Records to process:
'''
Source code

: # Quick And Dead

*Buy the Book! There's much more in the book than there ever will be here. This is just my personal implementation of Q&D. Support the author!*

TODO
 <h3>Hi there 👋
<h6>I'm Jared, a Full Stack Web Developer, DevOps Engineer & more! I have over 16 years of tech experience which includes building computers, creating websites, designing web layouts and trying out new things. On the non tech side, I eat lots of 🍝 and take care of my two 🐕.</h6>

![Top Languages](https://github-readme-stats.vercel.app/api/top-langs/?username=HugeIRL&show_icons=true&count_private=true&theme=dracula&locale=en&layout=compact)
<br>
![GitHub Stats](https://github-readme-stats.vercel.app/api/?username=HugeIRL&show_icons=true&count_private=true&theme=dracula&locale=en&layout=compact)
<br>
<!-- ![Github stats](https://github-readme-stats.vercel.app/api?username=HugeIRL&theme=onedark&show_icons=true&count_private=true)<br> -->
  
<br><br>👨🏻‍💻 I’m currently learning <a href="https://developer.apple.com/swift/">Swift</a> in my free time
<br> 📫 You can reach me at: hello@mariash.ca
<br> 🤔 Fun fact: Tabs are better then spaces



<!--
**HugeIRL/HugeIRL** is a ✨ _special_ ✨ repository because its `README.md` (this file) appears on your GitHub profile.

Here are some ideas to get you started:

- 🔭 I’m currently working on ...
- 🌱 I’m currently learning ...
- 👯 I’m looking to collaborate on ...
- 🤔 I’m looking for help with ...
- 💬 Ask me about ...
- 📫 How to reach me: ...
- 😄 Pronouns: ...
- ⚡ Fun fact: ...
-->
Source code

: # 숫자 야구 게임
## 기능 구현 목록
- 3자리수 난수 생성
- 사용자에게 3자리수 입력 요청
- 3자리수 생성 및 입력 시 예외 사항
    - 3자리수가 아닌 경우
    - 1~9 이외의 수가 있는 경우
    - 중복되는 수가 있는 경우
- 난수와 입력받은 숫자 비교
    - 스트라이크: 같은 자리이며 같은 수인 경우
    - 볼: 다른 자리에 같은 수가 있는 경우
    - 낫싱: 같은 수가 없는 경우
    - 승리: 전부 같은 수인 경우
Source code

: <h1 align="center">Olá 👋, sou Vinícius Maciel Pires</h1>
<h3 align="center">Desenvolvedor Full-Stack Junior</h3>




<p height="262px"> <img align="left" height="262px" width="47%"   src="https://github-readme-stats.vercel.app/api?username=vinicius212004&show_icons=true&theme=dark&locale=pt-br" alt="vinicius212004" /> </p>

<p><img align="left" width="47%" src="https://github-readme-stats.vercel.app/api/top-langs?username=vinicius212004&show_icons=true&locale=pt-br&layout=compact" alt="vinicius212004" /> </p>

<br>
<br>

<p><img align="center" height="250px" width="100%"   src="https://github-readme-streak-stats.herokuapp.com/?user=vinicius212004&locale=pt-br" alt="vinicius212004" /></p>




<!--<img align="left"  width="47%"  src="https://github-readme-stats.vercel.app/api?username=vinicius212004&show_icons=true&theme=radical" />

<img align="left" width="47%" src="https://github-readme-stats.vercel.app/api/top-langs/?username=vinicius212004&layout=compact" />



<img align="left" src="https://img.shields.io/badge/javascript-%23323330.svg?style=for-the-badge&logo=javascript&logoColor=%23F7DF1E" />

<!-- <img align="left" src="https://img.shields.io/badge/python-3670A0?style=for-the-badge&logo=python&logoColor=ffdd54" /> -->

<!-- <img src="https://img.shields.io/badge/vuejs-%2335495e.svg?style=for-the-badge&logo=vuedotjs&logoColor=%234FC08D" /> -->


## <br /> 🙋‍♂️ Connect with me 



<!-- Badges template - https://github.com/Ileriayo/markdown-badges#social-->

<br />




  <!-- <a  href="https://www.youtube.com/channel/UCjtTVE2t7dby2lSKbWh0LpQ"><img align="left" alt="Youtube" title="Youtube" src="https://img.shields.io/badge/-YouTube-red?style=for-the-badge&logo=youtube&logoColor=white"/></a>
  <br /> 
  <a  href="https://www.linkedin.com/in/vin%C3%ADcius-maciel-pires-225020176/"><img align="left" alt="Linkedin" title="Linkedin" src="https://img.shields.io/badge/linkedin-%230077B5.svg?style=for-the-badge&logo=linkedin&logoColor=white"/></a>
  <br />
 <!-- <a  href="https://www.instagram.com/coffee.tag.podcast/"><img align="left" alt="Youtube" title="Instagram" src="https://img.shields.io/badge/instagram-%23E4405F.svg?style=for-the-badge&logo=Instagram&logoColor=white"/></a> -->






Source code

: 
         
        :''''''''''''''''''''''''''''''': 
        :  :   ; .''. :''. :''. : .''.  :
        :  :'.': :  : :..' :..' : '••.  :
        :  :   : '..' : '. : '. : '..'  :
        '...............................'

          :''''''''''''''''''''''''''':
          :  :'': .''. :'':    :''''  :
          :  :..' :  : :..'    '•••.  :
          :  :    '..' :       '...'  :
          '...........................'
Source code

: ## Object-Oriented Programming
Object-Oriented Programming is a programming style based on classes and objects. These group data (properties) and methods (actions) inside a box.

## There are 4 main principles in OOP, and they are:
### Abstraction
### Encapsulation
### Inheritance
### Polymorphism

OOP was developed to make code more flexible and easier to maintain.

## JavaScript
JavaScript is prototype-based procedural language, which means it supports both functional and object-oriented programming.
'''
Exercise brief:
Copy out all of the material, word for word.

Task answer:
Source code

: # Quick And Dead

*Buy the Book! There's much more in the book than there ever will be here. This is just my personal implementation of Q&D. Support the author!*

TODO
 <h3>Hi there 👋
<h6>I'm Jared, a Full Stack Web Developer, DevOps Engineer & more! I have over 16 years of tech experience which includes building computers, creating websites, designing web layouts and trying out new things. On the non tech side, I eat lots of 🍝 and take care of my two 🐕.</h6>

![Top Languages](https://github-readme-stats.vercel.app/api/top-langs/?username=HugeIRL&show_icons=true&count_private=true&theme=dracula&locale=en&layout=compact)
<br>
![GitHub Stats](https://github-readme-stats.vercel.app/api/?username=HugeIRL&show_icons=true&count_private=true&theme=dracula&locale=en&layout=compact)
<br>
<!-- ![Github stats](https://github-readme-stats.vercel.app/api?username=HugeIRL&theme=onedark&show_icons=true&count_private=true)<br> -->
  
<br><br>👨🏻‍💻 I’m currently learning <a href="https://developer.apple.com/swift/">Swift</a> in my free time
<br> 📫 You can reach me at: hello@mariash.ca
<br> 🤔 Fun fact: Tabs are better then spaces



<!--
**HugeIRL/HugeIRL** is a ✨ _special_ ✨ repository because its `README.md` (this file) appears on your GitHub profile.

Here are some ideas to get you started:

- 🔭 I’m currently working on ...
- 🌱 I’m currently learning ...
- 👯 I’m looking to collaborate on ...
- 🤔 I’m looking for help with ...
- 💬 Ask me about ...
- 📫 How to reach me: ...
- 😄 Pronouns: ...
- ⚡ Fun fact: ...
-->
Source code

: # 숫자 야구 게임
## 기능 구현 목록
- 3자리수 난수 생성
- 사용자에게 3자리수 입력 요청
- 3자리수 생성 및 입력 시 예외 사항
    - 3자리수가 아닌 경우
    - 1~9 이외의 수가 있는 경우
    - 중복되는 수가 있는 경우
- 난수와 입력받은 숫자 비교
    - 스트라이크: 같은 자리이며 같은 수인 경우
    - 볼: 다른 자리에 같은 수가 있는 경우
    - 낫싱: 같은 수가 없는 경우
    - 승리: 전부 같은 수인 경우
Source code

: <h1 align="center">Olá 👋, sou Vinícius Maciel Pires</h1>
<h3 align="center">Desenvolvedor Full-Stack Junior</h3>




<p height="262px"> <img align="left" height="262px" width="47%"   src="https://github-readme-stats.vercel.app/api?username=vinicius212004&show_icons=true&theme=dark&locale=pt-br" alt="vinicius212004" /> </p>

<p><img align="left" width="47%" src="https://github-readme-stats.vercel.app/api/top-langs?username=vinicius212004&show_icons=true&locale=pt-br&layout=compact" alt="vinicius212004" /> </p>

<br>
<br>

<p><img align="center" height="250px" width="100%"   src="https://github-readme-streak-stats.herokuapp.com/?user=vinicius212004&locale=pt-br" alt="vinicius212004" /></p>




<!--<img align="left"  width="47%"  src="https://github-readme-stats.vercel.app/api?username=vinicius212004&show_icons=true&theme=radical" />

<img align="left" width="47%" src="https://github-readme-stats.vercel.app/api/top-langs/?username=vinicius212004&layout=compact" />



<img align="left" src="https://img.shields.io/badge/javascript-%23323330.svg?style=for-the-badge&logo=javascript&logoColor=%23F7DF1E" />

<!-- <img align="left" src="https://img.shields.io/badge/python-3670A0?style=for-the-badge&logo=python&logoColor=ffdd54" /> -->

<!-- <img src="https://img.shields.io/badge/vuejs-%2335495e.svg?style=for-the-badge&logo=vuedotjs&logoColor=%234FC08D" /> -->


## <br /> 🙋‍♂️ Connect with me 



<!-- Badges template - https://github.com/Ileriayo/markdown-badges#social-->

<br />




  <!-- <a  href="https://www.youtube.com/channel/UCjtTVE2t7dby2lSKbWh0LpQ"><img align="left" alt="Youtube" title="Youtube" src="https://img.shields.io/badge/-YouTube-red?style=for-the-badge&logo=youtube&logoColor=white"/></a>
  <br /> 
  <a  href="https://www.linkedin.com/in/vin%C3%ADcius-maciel-pires-225020176/"><img align="left" alt="Linkedin" title="Linkedin" src="https://img.shields.io/badge/linkedin-%230077B5.svg?style=for-the-badge&logo=linkedin&logoColor=white"/></a>
  <br />
 <!-- <a  href="https://www.instagram.com/coffee.tag.podcast/"><img align="left" alt="Youtube" title="Instagram" src="https://img.shields.io/badge/instagram-%23E4405F.svg?style=for-the-badge&logo=Instagram&logoColor=white"/></a> -->






Source code

: 
         
        :''''''''''''''''''''''''''''''': 
        :  :   ; .''. :''. :''. : .''.  :
        :  :'.': :  : :..' :..' : '••.  :
        :  :   : '..' : '. : '. : '..'  :
        '...............................'

          :''''''''''''''''''''''''''':
          :  :'': .''. :'':    :''''  :
          :  :..' :  : :..'    '•••.  :
          :  :    '..' :       '...'  :
          '...........................'
Source code

: ## Object-Oriented Programming
Object-Oriented Programming is a programming style based on classes and objects. These group data (properties) and methods (actions) inside a box.

## There are 4 main principles in OOP, and they are:
### Abstraction
### Encapsulation
### Inheritance
### Polymorphism

OOP was developed to make code more flexible and easier to maintain.

## JavaScript
JavaScript is prototype-based procedural language, which means it supports both functional and object-oriented programming.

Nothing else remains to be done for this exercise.